Aim of the exercise |
Write the records below out in full, character for character, with no pictures.

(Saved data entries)
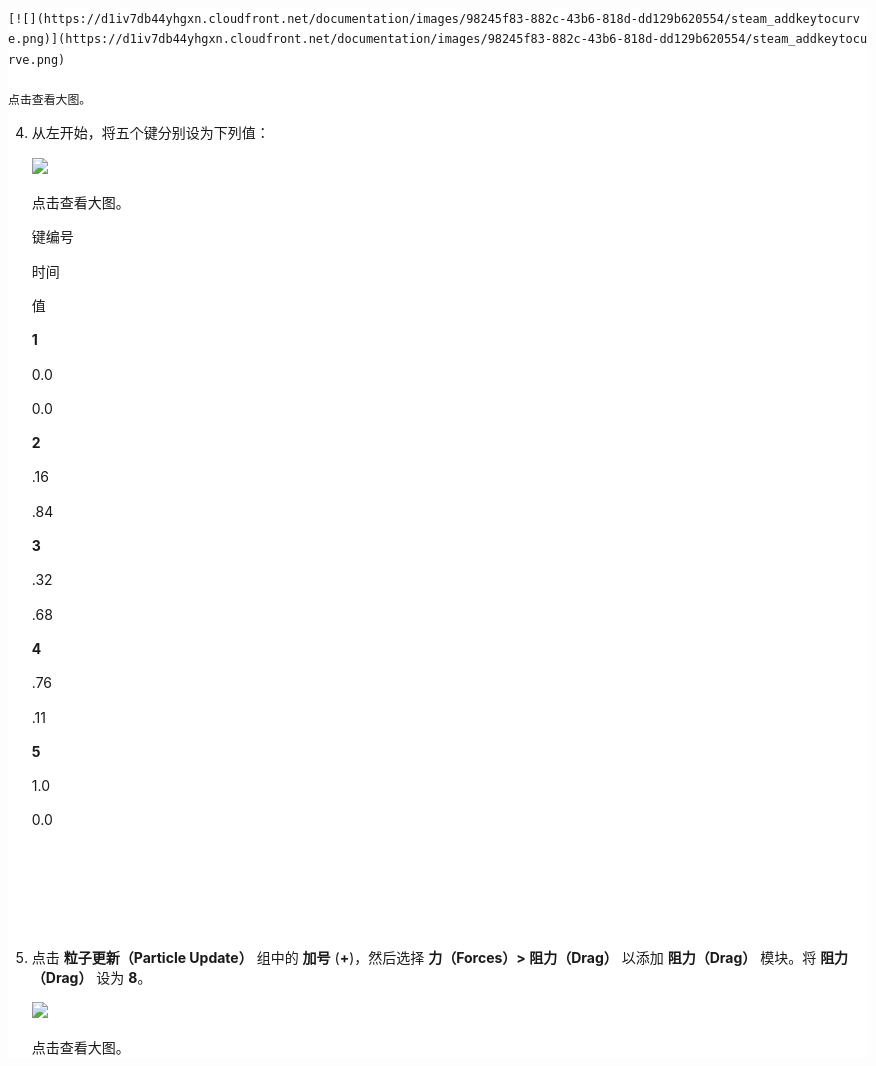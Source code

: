     [![](https://d1iv7db44yhgxn.cloudfront.net/documentation/images/98245f83-882c-43b6-818d-dd129b620554/steam_addkeytocurve.png)](https://d1iv7db44yhgxn.cloudfront.net/documentation/images/98245f83-882c-43b6-818d-dd129b620554/steam_addkeytocurve.png)
    
    点击查看大图。
    
4.  从左开始，将五个键分别设为下列值：
    
    [![](https://d1iv7db44yhgxn.cloudfront.net/documentation/images/0d2c1d8a-3f57-4e1b-b211-b5187c07ab32/steam_scalecolormodule.png)](https://d1iv7db44yhgxn.cloudfront.net/documentation/images/0d2c1d8a-3f57-4e1b-b211-b5187c07ab32/steam_scalecolormodule.png)
    
    点击查看大图。
    
    键编号
    
    时间
    
    值
    
    **1**
    
    0.0
    
    0.0
    
    **2**
    
    .16
    
    .84
    
    **3**
    
    .32
    
    .68
    
    **4**
    
    .76
    
    .11
    
    **5**
    
    1.0
    
    0.0
    
     
    
     
    
     
    
5.  点击 **粒子更新（Particle Update）** 组中的 **加号** (**+**)，然后选择 **力（Forces）> 阻力（Drag）** 以添加 **阻力（Drag）** 模块。将 **阻力（Drag）** 设为 **8**。
    
    [![](https://d1iv7db44yhgxn.cloudfront.net/documentation/images/400832ca-524d-4dd9-838d-503c5948272a/steam_adddragmodule.png)](https://d1iv7db44yhgxn.cloudfront.net/documentation/images/400832ca-524d-4dd9-838d-503c5948272a/steam_adddragmodule.png)
    
    点击查看大图。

Task response |
Source code

:     [![](https://d1iv7db44yhgxn.cloudfront.net/documentation/images/98245f83-882c-43b6-818d-dd129b620554/steam_addkeytocurve.png)](https://d1iv7db44yhgxn.cloudfront.net/documentation/images/98245f83-882c-43b6-818d-dd129b620554/steam_addkeytocurve.png)
    
    点击查看大图。
    
4.  从左开始，将五个键分别设为下列值：
    
    [![](https://d1iv7db44yhgxn.cloudfront.net/documentation/images/0d2c1d8a-3f57-4e1b-b211-b5187c07ab32/steam_scalecolormodule.png)](https://d1iv7db44yhgxn.cloudfront.net/documentation/images/0d2c1d8a-3f57-4e1b-b211-b5187c07ab32/steam_scalecolormodule.png)
    
    点击查看大图。
    
    键编号
    
    时间
    
    值
    
    **1**
    
    0.0
    
    0.0
    
    **2**
    
    .16
    
    .84
    
    **3**
    
    .32
    
    .68
    
    **4**
    
    .76
    
    .11
    
    **5**
    
    1.0
    
    0.0
    
     
    
     
    
     
    
5.  点击 **粒子更新（Particle Update）** 组中的 **加号** (**+**)，然后选择 **力（Forces）> 阻力（Drag）** 以添加 **阻力（Drag）** 模块。将 **阻力（Drag）** 设为 **8**。
    
    [![](https://d1iv7db44yhgxn.cloudfront.net/documentation/images/400832ca-524d-4dd9-838d-503c5948272a/steam_adddragmodule.png)](https://d1iv7db44yhgxn.cloudfront.net/documentation/images/400832ca-524d-4dd9-838d-503c5948272a/steam_adddragmodule.png)
    
    点击查看大图。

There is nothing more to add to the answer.